◆ **WHAT THE TASK REQUIRES**: Reproduce the records below exactly, but only between the lines holding "- Ace3 dependency moved to optional." and "Dulles International Airport_", inclusive.

(Dataset entries)
- - -

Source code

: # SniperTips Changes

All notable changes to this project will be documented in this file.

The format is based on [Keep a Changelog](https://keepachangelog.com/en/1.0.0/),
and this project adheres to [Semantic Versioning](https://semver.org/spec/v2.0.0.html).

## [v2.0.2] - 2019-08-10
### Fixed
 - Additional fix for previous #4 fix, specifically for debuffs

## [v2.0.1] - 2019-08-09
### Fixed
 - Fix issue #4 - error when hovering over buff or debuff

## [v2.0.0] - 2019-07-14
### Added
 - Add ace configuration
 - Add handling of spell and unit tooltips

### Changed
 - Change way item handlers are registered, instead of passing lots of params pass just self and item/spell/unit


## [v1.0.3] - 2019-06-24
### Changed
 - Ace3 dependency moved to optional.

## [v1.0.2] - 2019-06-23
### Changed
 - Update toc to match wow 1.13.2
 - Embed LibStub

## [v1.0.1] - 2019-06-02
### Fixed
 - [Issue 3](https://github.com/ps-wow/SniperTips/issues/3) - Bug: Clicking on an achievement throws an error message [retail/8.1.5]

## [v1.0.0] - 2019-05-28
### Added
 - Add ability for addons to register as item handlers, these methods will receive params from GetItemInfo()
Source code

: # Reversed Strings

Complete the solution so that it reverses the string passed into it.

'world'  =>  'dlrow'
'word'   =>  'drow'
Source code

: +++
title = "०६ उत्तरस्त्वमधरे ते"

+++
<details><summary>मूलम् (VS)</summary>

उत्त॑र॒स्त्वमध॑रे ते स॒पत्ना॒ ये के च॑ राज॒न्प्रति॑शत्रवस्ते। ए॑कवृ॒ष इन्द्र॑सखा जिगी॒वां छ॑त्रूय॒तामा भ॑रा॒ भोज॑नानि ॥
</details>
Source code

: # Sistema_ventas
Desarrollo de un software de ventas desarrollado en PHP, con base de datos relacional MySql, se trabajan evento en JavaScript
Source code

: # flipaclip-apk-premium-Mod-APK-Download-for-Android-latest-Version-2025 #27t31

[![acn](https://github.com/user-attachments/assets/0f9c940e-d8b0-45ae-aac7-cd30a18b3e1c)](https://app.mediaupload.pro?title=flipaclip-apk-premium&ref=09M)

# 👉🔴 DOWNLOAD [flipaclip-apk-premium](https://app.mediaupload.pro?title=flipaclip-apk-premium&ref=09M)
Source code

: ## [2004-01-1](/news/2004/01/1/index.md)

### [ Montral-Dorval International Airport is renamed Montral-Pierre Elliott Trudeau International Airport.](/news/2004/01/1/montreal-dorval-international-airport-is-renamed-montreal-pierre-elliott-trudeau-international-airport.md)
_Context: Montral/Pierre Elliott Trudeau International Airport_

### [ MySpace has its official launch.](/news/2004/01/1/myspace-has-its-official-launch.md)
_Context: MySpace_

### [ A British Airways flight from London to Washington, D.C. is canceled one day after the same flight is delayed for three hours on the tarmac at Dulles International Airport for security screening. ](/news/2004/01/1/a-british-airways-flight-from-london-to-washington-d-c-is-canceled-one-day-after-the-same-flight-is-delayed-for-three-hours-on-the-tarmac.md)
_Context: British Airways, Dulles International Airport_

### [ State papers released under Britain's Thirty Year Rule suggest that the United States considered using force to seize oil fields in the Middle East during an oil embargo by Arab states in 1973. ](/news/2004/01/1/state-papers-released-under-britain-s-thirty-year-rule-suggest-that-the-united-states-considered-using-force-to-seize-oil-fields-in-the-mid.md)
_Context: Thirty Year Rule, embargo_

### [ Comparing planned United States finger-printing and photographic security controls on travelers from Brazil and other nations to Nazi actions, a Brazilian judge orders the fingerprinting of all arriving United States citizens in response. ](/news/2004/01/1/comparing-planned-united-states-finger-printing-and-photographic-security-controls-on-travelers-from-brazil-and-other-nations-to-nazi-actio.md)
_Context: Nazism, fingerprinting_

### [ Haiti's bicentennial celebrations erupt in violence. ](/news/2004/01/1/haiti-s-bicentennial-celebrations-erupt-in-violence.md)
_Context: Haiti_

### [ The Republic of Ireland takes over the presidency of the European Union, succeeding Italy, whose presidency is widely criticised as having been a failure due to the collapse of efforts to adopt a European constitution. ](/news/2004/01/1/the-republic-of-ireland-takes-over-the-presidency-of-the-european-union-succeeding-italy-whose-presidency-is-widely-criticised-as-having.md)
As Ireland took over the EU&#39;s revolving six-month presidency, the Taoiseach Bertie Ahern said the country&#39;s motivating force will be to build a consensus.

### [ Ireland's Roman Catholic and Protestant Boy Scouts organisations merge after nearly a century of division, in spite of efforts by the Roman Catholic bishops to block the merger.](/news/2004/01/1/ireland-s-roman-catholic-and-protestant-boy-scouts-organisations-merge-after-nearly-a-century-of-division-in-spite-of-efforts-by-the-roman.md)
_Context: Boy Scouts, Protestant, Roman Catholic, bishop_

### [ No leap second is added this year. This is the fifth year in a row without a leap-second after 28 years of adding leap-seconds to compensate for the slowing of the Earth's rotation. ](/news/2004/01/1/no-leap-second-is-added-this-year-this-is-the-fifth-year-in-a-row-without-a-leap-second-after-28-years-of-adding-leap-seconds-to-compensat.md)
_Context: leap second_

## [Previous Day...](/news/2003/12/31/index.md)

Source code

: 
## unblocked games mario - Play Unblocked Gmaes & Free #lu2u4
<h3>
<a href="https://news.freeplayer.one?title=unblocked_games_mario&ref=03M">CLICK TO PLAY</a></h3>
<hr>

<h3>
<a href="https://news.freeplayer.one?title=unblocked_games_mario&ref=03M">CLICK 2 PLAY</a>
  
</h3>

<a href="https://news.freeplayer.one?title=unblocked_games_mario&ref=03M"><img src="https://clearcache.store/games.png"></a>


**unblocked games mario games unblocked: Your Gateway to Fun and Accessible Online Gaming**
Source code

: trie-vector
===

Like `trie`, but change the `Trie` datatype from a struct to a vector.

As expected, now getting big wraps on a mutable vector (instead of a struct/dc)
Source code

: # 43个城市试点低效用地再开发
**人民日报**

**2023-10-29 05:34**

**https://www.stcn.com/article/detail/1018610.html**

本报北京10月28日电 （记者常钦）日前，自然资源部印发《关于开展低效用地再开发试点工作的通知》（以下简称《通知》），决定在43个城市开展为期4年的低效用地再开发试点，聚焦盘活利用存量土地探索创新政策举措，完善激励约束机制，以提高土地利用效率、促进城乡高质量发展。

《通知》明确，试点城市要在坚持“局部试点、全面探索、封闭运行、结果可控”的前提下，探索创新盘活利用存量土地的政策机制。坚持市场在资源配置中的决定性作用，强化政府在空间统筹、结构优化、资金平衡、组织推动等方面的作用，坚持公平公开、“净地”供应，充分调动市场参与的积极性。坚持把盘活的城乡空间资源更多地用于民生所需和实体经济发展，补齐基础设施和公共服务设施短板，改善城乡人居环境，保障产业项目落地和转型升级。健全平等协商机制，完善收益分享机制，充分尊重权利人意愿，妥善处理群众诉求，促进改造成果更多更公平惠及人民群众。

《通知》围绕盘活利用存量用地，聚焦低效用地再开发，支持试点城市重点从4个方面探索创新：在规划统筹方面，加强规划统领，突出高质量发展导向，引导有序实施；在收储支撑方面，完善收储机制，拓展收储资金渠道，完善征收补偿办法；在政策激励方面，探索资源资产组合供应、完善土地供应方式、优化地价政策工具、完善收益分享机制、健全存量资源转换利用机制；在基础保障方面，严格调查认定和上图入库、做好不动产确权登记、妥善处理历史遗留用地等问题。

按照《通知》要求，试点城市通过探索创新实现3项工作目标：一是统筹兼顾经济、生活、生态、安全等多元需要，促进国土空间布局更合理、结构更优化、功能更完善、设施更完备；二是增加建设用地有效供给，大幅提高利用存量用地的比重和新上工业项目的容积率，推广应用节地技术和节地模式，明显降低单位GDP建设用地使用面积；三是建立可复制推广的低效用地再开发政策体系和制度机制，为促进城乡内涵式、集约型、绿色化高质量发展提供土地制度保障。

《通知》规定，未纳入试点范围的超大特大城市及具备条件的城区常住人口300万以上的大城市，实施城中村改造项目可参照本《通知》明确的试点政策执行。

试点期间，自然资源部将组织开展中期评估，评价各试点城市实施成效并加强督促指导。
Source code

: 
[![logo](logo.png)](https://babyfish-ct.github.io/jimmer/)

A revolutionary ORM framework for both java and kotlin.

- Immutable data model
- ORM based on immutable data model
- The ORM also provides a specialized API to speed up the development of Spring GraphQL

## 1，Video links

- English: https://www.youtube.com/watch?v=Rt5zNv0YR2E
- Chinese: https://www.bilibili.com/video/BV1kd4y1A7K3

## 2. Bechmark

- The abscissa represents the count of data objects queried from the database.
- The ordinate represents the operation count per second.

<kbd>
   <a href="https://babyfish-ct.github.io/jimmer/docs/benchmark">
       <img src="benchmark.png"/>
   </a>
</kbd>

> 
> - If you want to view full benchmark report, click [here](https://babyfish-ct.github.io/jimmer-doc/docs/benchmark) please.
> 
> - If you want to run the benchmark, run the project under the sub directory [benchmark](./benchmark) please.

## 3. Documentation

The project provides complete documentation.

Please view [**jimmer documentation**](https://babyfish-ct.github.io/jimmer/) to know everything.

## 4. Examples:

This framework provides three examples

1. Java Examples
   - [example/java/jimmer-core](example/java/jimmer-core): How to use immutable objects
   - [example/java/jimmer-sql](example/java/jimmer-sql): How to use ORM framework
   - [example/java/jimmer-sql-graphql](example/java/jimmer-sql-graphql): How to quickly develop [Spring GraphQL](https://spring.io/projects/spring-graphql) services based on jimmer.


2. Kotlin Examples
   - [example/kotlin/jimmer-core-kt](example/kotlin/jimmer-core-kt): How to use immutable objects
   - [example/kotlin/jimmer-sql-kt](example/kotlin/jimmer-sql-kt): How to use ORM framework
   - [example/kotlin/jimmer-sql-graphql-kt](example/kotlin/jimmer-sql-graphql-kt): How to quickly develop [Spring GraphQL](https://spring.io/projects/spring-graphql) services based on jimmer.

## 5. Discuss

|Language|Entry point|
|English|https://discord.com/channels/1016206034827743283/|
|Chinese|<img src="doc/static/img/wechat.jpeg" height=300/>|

- - -

◆ **ANSWER BOX**:
 - Ace3 dependency moved to optional.

## [v1.0.2] - 2019-06-23
### Changed
 - Update toc to match wow 1.13.2
 - Embed LibStub

## [v1.0.1] - 2019-06-02
### Fixed
 - [Issue 3](https://github.com/ps-wow/SniperTips/issues/3) - Bug: Clicking on an achievement throws an error message [retail/8.1.5]

## [v1.0.0] - 2019-05-28
### Added
 - Add ability for addons to register as item handlers, these methods will receive params from GetItemInfo()
Source code

: # Reversed Strings

Complete the solution so that it reverses the string passed into it.

'world'  =>  'dlrow'
'word'   =>  'drow'
Source code

: +++
title = "०६ उत्तरस्त्वमधरे ते"

+++
<details><summary>मूलम् (VS)</summary>

उत्त॑र॒स्त्वमध॑रे ते स॒पत्ना॒ ये के च॑ राज॒न्प्रति॑शत्रवस्ते। ए॑कवृ॒ष इन्द्र॑सखा जिगी॒वां छ॑त्रूय॒तामा भ॑रा॒ भोज॑नानि ॥
</details>
Source code

: # Sistema_ventas
Desarrollo de un software de ventas desarrollado en PHP, con base de datos relacional MySql, se trabajan evento en JavaScript
Source code

: # flipaclip-apk-premium-Mod-APK-Download-for-Android-latest-Version-2025 #27t31

[![acn](https://github.com/user-attachments/assets/0f9c940e-d8b0-45ae-aac7-cd30a18b3e1c)](https://app.mediaupload.pro?title=flipaclip-apk-premium&ref=09M)

# 👉🔴 DOWNLOAD [flipaclip-apk-premium](https://app.mediaupload.pro?title=flipaclip-apk-premium&ref=09M)
Source code

: ## [2004-01-1](/news/2004/01/1/index.md)

### [ Montral-Dorval International Airport is renamed Montral-Pierre Elliott Trudeau International Airport.](/news/2004/01/1/montreal-dorval-international-airport-is-renamed-montreal-pierre-elliott-trudeau-international-airport.md)
_Context: Montral/Pierre Elliott Trudeau International Airport_

### [ MySpace has its official launch.](/news/2004/01/1/myspace-has-its-official-launch.md)
_Context: MySpace_

### [ A British Airways flight from London to Washington, D.C. is canceled one day after the same flight is delayed for three hours on the tarmac at Dulles International Airport for security screening. ](/news/2004/01/1/a-british-airways-flight-from-london-to-washington-d-c-is-canceled-one-day-after-the-same-flight-is-delayed-for-three-hours-on-the-tarmac.md)
_Context: British Airways, Dulles International Airport_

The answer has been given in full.